Basic Graph Neural Network with Spectral Graph Convolution on MNIST

Implementing a very basic graph neural network (GNN) using a spectral graph convolution.

Here, the 28x28 image of a digit in MNIST represents the graph, where each pixel (i.e., cell in the grid) represents a particular node. The feature of that node is simply the pixel intensity in range [0, 1].

Here, the adjacency matrix of the pixels is basically just determined by their neighborhood pixels.
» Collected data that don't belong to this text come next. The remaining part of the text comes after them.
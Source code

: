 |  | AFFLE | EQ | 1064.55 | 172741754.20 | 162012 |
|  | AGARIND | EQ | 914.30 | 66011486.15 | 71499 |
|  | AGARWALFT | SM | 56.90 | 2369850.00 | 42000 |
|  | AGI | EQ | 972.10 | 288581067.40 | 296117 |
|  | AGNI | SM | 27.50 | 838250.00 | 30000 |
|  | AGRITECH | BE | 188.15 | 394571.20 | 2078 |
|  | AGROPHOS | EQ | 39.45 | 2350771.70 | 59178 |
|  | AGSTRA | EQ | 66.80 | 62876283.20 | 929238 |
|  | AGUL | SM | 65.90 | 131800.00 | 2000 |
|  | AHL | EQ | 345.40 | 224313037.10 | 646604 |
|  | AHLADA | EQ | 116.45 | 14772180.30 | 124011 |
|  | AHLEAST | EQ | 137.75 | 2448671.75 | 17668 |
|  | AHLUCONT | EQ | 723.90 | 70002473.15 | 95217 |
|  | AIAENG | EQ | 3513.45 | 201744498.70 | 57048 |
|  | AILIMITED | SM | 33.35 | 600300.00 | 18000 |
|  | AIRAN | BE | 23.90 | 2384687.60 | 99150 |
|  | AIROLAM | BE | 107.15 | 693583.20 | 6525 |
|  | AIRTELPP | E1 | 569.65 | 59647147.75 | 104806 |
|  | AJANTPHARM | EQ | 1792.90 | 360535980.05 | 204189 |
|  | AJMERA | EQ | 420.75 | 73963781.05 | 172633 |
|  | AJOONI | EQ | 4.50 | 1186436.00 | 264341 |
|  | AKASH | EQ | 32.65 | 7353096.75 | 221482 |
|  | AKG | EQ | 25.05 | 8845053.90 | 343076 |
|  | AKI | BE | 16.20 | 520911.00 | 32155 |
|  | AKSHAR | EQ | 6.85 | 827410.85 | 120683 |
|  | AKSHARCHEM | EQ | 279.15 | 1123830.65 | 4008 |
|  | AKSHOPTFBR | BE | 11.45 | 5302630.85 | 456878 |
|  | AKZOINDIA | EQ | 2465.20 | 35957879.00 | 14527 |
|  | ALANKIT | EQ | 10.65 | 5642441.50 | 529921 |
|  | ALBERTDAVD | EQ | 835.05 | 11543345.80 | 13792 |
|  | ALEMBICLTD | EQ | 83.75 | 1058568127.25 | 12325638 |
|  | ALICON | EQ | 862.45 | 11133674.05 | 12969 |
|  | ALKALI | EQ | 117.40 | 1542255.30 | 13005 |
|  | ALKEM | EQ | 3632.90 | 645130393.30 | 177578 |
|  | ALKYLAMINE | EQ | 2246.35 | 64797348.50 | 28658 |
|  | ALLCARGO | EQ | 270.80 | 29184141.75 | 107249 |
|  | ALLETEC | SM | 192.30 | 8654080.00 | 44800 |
Using a Gaussian filter, we connect pixels based on their Euclidean distance in the grid.

In the related notebook, ./gnn-basic-1.ipynb, we used this adjacency matrix $A$ to compute the output of a layer as

$$X^{(l+1)}=A X^{(l)} W^{(l)}.$$

Here, $A$ is the $N \times N$ adjacency matrix, and $X$ is the $N \times C$ feature matrix (a 2D coordinate array, where $N$ is the total number of pixels -- $28 \times 28 = 784$ in MNIST). $W$ is the weight matrix of shape $N \times P$, where $P$ would represent the number of classes if we have only a single hidden layer.

In this notebook, we modify this code using spectral graph convolution, i.e.,

$$X^{(l+1)}=V\left(V^{T} X^{(l)} \odot V^{T} W_{\text {spectral }}^{(l)}\right).$$

Where $V$ are the eigenvectors of the graph Laplacian $L$, which we can compute from the adjacency matrix $A$. Here, $W_{\text {spectral }}$ represents the trainable weights (filters).

Imports

In [2]:
import time
import numpy as np
from scipy.spatial.distance import cdist
import torch
import torch.nn as nn
import torch.nn.functional as F
from torchvision import datasets
from torchvision import transforms
from torch.utils.data import DataLoader
from torch.utils.data.dataset import Subset


if torch.cuda.is_available():
    torch.backends.cudnn.deterministic = True
In [3]:
%matplotlib inline
import matplotlib.pyplot as plt

Settings and Dataset

In [4]:
##########################
### SETTINGS
##########################

# Device
DEVICE = torch.device("cuda:3" if torch.cuda.is_available() else "cpu")

# Hyperparameters
RANDOM_SEED = 1
LEARNING_RATE = 0.05
NUM_EPOCHS = 50
BATCH_SIZE = 128
IMG_SIZE = 28

# Architecture
NUM_CLASSES = 10

MNIST Dataset

In [5]:
train_indices = torch.arange(0, 59000)
valid_indices = torch.arange(59000, 60000)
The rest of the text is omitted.